Promenade au milieu d’un lac en disparition

J’y suis allé en hiver pour profiter de la neige les skis aux pieds, m’y voici de retour en été les chaussures randos bien lacées. À toutes les périodes de l’année, il y a quelque chose à faire au plateau d’Ese, et en ce moment, le truc c’est la randonnée.

Grâce à mes multiples prospectus/livres/trucs/machins, j’ai pris connaissance de l’existence des “Pozzines”. Pour ceux qui, comme moi il y a quelques mois, n’avaient jamais entendu ce mot auparavant, voici une petite définition : « Une pozzine est un trou d’eau observé dans les montagnes corses. Elles sont reliées par des canaux naturels creusés par l’écoulement des neiges fondues et se constituent dans de vastes prairies. »

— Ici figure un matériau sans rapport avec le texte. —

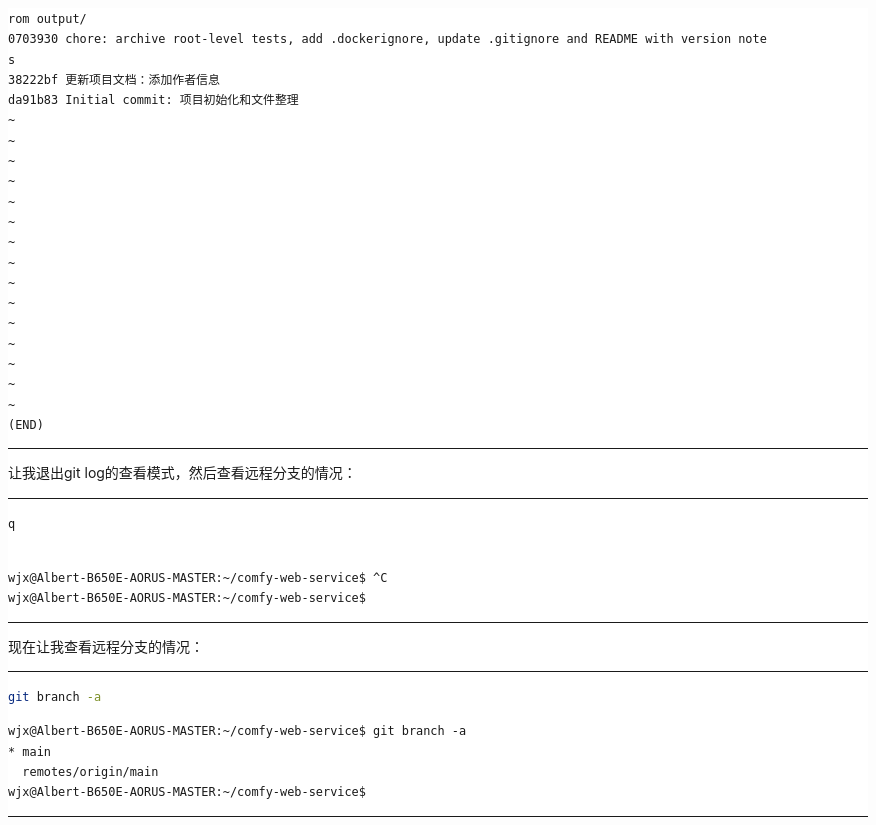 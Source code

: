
 ```
rom output/
0703930 chore: archive root-level tests, add .dockerignore, update .gitignore and README with version note
s
38222bf 更新项目文档：添加作者信息
da91b83 Initial commit: 项目初始化和文件整理
~
~
~
~
~
~
~
~
~
~
~
~
~
~
~
(END)
```

---

让我退出git log的查看模式，然后查看远程分支的情况：


---

```bash
q
```

```

wjx@Albert-B650E-AORUS-MASTER:~/comfy-web-service$ ^C
wjx@Albert-B650E-AORUS-MASTER:~/comfy-web-service$
```

---

现在让我查看远程分支的情况：


---

```bash
git branch -a
```

```
wjx@Albert-B650E-AORUS-MASTER:~/comfy-web-service$ git branch -a
* main
  remotes/origin/main
wjx@Albert-B650E-AORUS-MASTER:~/comfy-web-service$
```

---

Depuis le plateau il est donc possible de rejoindre les pozzines des pozzi de Bastelica (des pozzi étant de grosses pozzines) après quelques heures de marche sous les tire-fesses qui faisaient encore le bonheur des skieurs il y a quelques mois. Le sentier est pelé. Je veux dire par là, qu’il n’y a pas un seul coin d’ombre et qu’il vaut donc mieux se prémunir d’un chouilla de crème solaire pour ne pas finir écrevisse. Après avoir traversé un versant de montagne, nous voilà au sommet d’une crête. En bas on aperçoit les fameuses pozzines. La vue est splendide et même étonnante pour le profane. En hâte, nous descendons ce flanc de montagne afin de poser les pieds sur l’herbe bien grasse qui entoure les trous d’eau.

Il y en a de toutes les formes et de toutes les tailles. Dans certains, l’eau est stagnante et sa couleur ne donne pas envie d’y mettre un doigt. Pour d’autre en revanche, l’eau circule de “trou” en “trou” en direction de la vallée en contrebas. C’est l’heure de se remplir la panse. On cherche un petit coin à l’ombre d’un rocher haut perché. C’est visiblement l’heure de manger pour tout le monde, en face de nous, un aigle s’y prend à plusieurs reprises pour sortir d’une pozzine une truite qui se bat avec le courant. Le spectacle est grandiose.

Sur notre droite, un troupeau de vaches apprécie l’herbe grasse que propose cet endroit presque marécageux, assez inattendu dans ce paysage si désertique. Soudain, un bruit résonne très fort dans la vallée. Un taureau s’approche soufflant, râlant, crachant en direction du troupeau. Visiblement décidé à prendre la place d’un plus jeune qui se trouvait là avant lui.

Après une petite sieste au soleil sur l’herbe fraîche, nous nous remettons en route en direction de la station sous un soleil de plomb, le sac plus léger, quelques coups de soleils en plus et la tête vidée de tous soucis.